Random shutdowns after powercut


Recommended Posts

Hi all,

 

I have been searching all day on the forum, but haven't found the answer to my question, although I did see a few topics on this and followed them, but didn't find a solution.

So early this morning, we had heavy rain, which triggered our breaker to go out and thus taking out all the power in the house, also the unraid server.  It had been running for a long time without any issues, but nowadays, I actually only really use it to run Plex anymore.

 

I turned the power back on in the whole house, then turned the unraid on again. I did get a message in which I had to select the boot method, which I did, then I selected the blue screen Unraid OS boot up or whatever it says and all was good.

I waited for it to boot up, logged in, input encryption key and it was up and running.  While I was there, I noticed some old dockers had updates (duckdns, mariadb and nextcloud), so I updated those.  All of the sudden (probably 15-30 min after bootup), I couldn't connect to it anymore, so I went to check it was off again.  Puzzled, I powered it back up, logged in, did the encryption key and started array again.  I didn't really think about it anymore, but when I came back from an errant, it was offline again...  

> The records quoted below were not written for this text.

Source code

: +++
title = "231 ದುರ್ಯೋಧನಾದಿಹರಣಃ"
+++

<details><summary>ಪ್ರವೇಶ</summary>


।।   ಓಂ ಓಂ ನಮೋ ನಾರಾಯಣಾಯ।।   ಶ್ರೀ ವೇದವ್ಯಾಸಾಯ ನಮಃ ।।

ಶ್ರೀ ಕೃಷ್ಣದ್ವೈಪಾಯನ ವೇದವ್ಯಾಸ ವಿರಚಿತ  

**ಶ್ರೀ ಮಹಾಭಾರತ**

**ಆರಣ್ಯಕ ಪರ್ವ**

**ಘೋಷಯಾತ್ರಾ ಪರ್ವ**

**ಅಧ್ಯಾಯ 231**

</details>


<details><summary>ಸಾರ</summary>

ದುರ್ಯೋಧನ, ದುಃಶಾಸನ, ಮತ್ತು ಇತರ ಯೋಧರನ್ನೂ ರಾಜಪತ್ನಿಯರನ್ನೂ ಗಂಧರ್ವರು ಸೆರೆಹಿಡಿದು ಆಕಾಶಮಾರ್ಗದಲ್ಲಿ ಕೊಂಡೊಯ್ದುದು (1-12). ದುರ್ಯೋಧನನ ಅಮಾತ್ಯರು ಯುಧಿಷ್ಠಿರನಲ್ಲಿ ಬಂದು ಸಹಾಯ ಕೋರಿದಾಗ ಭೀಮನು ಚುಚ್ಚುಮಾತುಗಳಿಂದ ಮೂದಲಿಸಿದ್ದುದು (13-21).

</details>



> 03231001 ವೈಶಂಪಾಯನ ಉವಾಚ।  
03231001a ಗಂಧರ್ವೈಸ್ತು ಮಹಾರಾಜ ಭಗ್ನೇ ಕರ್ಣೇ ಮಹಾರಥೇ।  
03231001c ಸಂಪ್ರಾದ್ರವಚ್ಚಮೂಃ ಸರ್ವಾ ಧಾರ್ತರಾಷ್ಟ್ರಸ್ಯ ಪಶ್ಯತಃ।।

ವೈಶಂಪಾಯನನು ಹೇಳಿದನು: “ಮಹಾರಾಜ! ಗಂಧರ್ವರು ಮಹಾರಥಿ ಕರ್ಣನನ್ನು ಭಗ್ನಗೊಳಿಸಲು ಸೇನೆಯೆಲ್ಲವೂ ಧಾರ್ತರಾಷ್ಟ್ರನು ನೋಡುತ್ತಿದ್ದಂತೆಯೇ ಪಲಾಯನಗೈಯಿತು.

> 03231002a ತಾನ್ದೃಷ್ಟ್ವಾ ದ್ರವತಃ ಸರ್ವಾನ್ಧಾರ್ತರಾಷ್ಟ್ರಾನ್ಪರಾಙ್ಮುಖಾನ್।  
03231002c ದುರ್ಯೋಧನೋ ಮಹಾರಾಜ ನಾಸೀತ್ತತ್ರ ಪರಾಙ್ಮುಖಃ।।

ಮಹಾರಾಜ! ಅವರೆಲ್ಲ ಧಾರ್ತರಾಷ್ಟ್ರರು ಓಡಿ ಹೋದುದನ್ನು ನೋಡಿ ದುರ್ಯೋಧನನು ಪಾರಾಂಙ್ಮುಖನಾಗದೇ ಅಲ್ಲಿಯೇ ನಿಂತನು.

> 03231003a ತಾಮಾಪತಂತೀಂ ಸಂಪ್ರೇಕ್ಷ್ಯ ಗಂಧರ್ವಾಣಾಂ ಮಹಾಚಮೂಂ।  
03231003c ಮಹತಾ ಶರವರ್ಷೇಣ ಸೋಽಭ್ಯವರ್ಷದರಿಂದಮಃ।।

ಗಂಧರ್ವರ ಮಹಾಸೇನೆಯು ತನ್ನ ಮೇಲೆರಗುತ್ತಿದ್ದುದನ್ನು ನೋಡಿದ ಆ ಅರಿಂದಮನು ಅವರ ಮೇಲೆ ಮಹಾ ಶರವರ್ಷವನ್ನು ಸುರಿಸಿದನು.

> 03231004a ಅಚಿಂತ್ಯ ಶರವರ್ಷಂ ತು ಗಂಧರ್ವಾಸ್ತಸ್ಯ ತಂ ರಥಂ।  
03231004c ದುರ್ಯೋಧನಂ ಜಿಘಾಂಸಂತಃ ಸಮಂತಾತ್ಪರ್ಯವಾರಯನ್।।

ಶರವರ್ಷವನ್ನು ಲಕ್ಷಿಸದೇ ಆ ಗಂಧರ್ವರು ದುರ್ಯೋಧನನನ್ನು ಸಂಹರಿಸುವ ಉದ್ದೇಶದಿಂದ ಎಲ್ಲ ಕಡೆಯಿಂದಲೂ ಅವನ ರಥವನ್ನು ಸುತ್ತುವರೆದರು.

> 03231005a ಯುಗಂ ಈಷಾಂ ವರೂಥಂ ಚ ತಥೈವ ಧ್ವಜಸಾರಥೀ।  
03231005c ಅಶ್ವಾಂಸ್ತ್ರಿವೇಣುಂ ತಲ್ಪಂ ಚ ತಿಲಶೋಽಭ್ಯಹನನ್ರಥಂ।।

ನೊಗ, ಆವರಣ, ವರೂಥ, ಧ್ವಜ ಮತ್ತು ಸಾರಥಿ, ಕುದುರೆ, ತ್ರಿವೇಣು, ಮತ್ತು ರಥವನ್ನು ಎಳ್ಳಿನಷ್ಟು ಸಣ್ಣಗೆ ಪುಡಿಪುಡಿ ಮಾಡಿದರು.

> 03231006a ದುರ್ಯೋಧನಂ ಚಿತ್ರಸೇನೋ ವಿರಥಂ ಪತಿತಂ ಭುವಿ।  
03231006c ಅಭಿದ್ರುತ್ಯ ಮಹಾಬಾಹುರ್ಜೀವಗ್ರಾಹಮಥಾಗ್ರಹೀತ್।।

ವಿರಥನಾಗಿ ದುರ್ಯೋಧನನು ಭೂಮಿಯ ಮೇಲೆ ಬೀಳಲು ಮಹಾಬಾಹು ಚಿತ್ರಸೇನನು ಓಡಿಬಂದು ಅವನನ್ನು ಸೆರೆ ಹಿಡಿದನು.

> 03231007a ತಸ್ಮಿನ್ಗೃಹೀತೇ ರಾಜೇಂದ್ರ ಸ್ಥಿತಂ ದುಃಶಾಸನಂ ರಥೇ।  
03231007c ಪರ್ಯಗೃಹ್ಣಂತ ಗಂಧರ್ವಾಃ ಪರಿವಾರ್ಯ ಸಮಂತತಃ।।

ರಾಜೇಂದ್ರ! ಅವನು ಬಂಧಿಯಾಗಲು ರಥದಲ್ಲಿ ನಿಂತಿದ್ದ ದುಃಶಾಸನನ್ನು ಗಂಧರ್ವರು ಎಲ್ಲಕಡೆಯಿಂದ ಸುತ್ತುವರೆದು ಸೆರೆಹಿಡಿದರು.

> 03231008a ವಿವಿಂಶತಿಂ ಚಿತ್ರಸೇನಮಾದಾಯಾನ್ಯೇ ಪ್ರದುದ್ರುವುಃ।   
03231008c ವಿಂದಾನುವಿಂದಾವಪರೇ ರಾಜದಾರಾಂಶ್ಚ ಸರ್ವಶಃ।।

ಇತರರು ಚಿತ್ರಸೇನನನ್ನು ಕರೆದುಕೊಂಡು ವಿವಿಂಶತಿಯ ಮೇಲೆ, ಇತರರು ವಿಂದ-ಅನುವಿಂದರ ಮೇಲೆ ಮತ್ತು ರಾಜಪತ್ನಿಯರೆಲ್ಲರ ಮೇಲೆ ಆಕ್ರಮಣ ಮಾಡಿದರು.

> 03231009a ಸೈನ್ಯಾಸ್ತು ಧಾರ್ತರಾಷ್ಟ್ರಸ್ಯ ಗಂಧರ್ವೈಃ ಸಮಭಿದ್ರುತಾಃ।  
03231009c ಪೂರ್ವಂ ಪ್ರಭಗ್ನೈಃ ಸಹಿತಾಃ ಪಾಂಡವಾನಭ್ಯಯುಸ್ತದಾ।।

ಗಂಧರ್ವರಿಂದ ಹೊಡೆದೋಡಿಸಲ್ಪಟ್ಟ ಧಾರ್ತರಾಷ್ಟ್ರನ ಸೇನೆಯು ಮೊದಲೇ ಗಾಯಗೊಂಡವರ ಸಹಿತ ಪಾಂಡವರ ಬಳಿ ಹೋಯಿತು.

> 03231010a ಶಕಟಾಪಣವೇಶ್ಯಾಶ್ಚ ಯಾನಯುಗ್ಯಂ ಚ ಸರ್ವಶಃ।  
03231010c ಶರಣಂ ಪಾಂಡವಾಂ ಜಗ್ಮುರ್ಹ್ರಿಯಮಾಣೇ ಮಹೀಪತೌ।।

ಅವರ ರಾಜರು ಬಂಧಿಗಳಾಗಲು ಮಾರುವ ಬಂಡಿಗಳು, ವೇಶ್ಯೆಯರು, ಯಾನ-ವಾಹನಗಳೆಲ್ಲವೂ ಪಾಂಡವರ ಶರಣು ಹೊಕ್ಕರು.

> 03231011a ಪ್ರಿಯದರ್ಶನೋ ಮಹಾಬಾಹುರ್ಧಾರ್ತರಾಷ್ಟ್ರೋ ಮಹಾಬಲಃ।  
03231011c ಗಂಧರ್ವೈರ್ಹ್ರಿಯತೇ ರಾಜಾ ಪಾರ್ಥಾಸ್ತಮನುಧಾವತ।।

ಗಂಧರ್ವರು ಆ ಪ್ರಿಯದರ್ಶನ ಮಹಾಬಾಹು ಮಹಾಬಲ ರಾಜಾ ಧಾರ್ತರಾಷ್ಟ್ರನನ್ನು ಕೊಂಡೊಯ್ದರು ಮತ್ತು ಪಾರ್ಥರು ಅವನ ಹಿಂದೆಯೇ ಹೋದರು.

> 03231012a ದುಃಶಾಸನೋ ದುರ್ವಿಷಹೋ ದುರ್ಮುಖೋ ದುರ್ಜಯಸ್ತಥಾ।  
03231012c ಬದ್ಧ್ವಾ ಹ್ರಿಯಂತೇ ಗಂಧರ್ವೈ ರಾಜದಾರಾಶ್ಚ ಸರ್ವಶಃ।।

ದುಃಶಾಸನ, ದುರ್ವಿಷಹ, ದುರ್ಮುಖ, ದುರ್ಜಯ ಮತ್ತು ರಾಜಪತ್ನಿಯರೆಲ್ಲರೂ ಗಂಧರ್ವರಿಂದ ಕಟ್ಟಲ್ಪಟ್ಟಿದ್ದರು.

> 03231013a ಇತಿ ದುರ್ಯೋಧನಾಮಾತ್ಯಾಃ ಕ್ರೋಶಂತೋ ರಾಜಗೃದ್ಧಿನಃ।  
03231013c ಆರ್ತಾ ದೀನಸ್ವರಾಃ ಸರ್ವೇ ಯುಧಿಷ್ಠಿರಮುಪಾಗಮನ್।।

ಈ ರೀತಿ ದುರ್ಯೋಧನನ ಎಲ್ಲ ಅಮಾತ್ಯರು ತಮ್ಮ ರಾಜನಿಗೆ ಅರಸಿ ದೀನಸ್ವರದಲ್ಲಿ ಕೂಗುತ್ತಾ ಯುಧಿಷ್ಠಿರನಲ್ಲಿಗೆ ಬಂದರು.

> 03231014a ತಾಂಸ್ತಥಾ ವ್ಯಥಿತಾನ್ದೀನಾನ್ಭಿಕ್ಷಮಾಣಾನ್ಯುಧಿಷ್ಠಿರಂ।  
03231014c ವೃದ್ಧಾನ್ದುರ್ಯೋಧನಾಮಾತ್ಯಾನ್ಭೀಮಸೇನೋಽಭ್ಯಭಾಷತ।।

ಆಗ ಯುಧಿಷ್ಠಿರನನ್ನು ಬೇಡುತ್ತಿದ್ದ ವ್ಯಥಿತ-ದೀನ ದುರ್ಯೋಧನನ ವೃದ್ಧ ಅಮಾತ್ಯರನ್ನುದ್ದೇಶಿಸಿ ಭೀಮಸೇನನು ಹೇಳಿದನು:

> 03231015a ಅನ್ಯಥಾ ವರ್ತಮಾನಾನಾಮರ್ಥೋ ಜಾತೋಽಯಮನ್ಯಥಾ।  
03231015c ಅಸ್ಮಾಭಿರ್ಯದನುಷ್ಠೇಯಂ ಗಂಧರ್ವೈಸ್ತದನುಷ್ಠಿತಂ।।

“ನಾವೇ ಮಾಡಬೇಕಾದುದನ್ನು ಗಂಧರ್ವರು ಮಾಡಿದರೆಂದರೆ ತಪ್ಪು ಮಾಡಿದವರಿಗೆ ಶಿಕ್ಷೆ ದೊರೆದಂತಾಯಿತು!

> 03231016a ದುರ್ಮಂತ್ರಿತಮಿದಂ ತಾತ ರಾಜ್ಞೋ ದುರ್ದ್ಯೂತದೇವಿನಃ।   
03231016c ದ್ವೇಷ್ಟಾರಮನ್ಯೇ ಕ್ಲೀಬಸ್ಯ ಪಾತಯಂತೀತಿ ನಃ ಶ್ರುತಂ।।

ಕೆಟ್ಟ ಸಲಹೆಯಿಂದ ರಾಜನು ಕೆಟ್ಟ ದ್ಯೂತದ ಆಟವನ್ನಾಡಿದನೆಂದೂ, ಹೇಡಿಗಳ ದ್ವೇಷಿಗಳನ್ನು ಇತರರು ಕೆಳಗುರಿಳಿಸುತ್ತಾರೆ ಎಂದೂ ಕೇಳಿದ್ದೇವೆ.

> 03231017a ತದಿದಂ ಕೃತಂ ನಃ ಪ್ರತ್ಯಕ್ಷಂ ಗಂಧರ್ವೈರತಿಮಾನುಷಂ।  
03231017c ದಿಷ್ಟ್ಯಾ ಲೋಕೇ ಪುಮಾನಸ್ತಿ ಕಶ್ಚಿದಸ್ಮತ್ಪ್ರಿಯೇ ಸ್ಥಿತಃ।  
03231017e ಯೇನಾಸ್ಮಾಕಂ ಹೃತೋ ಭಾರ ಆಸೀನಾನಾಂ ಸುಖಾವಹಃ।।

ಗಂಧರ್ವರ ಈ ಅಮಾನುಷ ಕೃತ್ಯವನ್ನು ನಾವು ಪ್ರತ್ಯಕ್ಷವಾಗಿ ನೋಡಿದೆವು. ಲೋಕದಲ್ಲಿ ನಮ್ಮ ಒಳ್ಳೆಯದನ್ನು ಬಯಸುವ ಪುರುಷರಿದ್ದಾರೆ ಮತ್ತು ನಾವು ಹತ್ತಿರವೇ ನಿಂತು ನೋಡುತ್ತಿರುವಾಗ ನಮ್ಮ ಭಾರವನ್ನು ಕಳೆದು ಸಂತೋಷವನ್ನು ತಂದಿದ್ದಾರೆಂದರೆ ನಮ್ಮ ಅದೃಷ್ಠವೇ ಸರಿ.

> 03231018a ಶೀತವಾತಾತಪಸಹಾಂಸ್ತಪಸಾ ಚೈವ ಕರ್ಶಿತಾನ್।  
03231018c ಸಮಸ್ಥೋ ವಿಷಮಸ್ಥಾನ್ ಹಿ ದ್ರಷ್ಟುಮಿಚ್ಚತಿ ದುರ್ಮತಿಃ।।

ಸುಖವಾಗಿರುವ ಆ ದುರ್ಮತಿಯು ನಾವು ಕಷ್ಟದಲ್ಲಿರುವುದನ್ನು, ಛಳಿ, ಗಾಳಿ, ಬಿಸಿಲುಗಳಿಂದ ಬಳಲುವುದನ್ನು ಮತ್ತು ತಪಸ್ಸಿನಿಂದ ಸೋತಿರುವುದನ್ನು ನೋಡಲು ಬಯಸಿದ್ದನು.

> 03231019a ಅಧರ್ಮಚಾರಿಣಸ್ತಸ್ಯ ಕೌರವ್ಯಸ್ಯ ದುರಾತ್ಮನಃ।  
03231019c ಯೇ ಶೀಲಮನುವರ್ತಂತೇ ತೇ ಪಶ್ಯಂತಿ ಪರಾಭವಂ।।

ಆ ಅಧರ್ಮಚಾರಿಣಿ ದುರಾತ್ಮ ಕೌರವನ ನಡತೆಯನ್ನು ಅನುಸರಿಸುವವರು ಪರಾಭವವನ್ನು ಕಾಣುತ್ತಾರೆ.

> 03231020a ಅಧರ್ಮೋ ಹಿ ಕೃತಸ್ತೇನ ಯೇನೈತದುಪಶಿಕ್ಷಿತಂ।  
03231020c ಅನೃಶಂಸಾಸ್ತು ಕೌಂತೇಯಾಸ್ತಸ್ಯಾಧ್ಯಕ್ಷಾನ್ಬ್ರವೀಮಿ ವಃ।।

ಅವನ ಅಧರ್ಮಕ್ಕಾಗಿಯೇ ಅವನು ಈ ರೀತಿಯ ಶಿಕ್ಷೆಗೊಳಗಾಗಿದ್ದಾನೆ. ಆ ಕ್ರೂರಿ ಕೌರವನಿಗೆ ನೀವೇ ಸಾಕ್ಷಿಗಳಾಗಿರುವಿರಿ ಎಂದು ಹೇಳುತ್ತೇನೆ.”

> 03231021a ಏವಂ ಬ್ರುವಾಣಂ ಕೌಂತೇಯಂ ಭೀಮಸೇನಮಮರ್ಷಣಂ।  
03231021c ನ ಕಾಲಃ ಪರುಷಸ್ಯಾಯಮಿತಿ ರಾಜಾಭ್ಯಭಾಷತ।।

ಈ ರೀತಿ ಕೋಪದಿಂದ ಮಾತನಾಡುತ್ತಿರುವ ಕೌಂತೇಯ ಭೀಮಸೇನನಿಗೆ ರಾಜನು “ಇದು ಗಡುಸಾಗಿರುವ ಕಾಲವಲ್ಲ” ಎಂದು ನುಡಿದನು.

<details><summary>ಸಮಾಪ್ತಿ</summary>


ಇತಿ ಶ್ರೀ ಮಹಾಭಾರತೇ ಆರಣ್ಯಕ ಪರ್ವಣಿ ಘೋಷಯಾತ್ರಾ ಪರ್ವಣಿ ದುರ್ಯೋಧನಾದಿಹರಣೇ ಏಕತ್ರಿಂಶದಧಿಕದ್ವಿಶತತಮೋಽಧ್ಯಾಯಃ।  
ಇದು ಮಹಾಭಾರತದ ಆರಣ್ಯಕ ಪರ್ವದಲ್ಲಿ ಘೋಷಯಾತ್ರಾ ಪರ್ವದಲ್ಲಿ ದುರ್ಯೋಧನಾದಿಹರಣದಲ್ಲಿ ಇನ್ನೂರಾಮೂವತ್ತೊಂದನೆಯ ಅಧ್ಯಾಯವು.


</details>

I even took an air compressor and gently blew out the dust etc, which has accumulated over the last year or so. Booted it up again, logged in, encryption and started array and immediately disabled the dockers I am not currently using and disabled their autostart too.  

After about 20-30 min, it went offline again.  

 

I am not really a champ at interpreting the diagnostic logs, so hope someone can have a check what might be going on..

Also strange it happened after the powercut.

 

Thank you in advance,

best regards,

 

DrBobke

leonore-diagnostics-20240126-1343.zip

Link to comment

IF this behavior continues, Consider setting up the Syslog Server using "Mirror syslog to flash: " method.   After the next shutdown, pull the flash drive and get the file from the       /logs        directory/folder and upload it in a new post in this thread. 

 

EDIT:  One more thing, make sure that all fans are running.  

 

          Another thing.  Is a parity check running?  Do you run periodic parity checks?  If so, how often?

Edited by Frank1940
Link to comment
3 hours ago, JorgeB said:

This is most likely a hardware issue, or power.

Yeah, that is what I read in the other topics too, but it's weird that all was working fine and then nothing. I do understand this can happen after a powercut, but still.. Not really an answer.. ;-) 

Link to comment
2 hours ago, Frank1940 said:

IF this behavior continues, Consider setting up the Syslog Server using "Mirror syslog to flash: " method.   After the next shutdown, pull the flash drive and get the file from the       /logs        directory/folder and upload it in a new post in this thread. 

 

EDIT:  One more thing, make sure that all fans are running.  

 

          Another thing.  Is a parity check running?  Do you run periodic parity checks?  If so, how often?

Thanks, I will try this after dinner to set it up and see what happens.

I do run parity check, every week.  Parity also activates after the system is up and running again (as expected), but then the system shuts itself down after 15-30 min or so I think.

Link to comment
6 minutes ago, DrBobke1 said:

but it's weird that all was working fine and then nothing.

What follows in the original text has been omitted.